=== Begin Enclosure ===

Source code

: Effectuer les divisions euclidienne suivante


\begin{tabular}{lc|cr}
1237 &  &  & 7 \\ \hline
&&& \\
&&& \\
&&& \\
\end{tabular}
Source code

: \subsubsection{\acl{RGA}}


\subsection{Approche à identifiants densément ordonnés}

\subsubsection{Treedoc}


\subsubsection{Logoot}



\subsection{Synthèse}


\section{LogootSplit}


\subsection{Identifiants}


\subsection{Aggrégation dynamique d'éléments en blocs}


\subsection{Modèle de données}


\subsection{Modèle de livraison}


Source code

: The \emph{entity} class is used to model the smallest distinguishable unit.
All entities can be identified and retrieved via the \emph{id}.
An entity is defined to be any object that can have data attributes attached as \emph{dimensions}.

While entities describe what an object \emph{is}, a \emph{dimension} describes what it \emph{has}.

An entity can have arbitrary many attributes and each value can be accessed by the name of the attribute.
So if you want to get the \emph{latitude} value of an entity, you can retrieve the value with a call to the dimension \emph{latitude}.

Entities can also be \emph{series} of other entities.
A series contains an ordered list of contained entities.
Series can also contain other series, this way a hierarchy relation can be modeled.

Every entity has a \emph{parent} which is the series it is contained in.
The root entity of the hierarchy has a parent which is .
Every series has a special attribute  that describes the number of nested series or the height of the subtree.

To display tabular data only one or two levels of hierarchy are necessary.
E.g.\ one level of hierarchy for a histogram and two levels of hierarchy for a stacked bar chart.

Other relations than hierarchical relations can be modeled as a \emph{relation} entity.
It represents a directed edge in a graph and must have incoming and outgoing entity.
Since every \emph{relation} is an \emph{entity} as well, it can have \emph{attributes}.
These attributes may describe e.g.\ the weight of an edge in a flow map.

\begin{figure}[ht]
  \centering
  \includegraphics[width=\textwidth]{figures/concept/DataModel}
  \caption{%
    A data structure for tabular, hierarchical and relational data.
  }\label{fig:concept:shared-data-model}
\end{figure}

=== End Enclosure ===

How to complete this task - Scan the records above and show every line in which the word "also" occurs.

Output of the exercise -
Entities can also be \emph{series} of other entities.
Series can also contain other series, this way a hierarchy relation can be modeled.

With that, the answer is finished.